## What to produce
Could you copy every line of the data that contains the word "secret"?

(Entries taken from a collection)

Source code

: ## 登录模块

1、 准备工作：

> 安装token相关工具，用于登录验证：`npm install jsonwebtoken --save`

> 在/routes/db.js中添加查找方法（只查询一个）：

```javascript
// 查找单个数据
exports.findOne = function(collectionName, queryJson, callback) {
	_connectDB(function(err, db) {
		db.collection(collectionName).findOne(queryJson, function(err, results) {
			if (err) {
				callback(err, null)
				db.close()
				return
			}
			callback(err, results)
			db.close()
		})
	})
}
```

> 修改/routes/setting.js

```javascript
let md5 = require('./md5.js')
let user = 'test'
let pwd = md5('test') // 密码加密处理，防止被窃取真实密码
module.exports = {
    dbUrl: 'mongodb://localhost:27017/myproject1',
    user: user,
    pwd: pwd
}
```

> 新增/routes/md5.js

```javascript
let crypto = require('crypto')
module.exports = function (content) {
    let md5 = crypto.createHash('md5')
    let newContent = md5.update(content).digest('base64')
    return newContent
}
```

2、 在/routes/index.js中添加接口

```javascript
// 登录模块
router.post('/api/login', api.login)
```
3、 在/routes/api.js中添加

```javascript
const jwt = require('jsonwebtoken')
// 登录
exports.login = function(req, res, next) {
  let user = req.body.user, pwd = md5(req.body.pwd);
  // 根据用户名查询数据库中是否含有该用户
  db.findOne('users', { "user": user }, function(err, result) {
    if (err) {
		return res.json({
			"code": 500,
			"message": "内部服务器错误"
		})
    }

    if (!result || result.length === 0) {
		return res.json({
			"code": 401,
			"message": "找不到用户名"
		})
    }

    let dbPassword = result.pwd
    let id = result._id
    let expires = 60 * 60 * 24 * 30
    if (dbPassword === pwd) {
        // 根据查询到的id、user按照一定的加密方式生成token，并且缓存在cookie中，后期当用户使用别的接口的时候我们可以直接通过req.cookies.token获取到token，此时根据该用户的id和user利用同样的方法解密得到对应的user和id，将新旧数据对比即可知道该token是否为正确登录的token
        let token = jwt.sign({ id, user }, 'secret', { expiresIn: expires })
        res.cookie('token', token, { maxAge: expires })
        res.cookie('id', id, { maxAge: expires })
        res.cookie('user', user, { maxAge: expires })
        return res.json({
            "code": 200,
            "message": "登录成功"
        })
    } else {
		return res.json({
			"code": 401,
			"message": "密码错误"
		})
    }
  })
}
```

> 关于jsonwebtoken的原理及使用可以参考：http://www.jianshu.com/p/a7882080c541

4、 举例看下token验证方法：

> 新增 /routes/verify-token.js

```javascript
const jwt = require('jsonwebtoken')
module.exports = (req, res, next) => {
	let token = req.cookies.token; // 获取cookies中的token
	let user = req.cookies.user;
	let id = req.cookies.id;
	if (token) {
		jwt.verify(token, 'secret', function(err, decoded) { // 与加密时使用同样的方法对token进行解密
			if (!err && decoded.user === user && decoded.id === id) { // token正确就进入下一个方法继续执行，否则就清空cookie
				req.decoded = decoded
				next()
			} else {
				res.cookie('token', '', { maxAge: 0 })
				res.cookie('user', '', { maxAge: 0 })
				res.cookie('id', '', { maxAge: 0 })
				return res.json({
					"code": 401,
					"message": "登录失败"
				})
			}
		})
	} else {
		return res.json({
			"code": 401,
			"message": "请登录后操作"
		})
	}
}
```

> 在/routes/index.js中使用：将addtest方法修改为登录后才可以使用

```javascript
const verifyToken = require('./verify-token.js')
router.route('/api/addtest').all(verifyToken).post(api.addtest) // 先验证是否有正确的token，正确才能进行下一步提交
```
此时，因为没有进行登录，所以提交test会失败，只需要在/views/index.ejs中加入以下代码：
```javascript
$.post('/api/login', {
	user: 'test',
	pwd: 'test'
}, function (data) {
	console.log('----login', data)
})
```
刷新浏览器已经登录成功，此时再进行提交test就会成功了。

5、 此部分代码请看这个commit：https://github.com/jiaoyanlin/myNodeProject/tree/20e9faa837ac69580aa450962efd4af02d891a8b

## Written answer
        let token = jwt.sign({ id, user }, 'secret', { expiresIn: expires })
		jwt.verify(token, 'secret', function(err, decoded) { // 与加密时使用同样的方法对token进行解密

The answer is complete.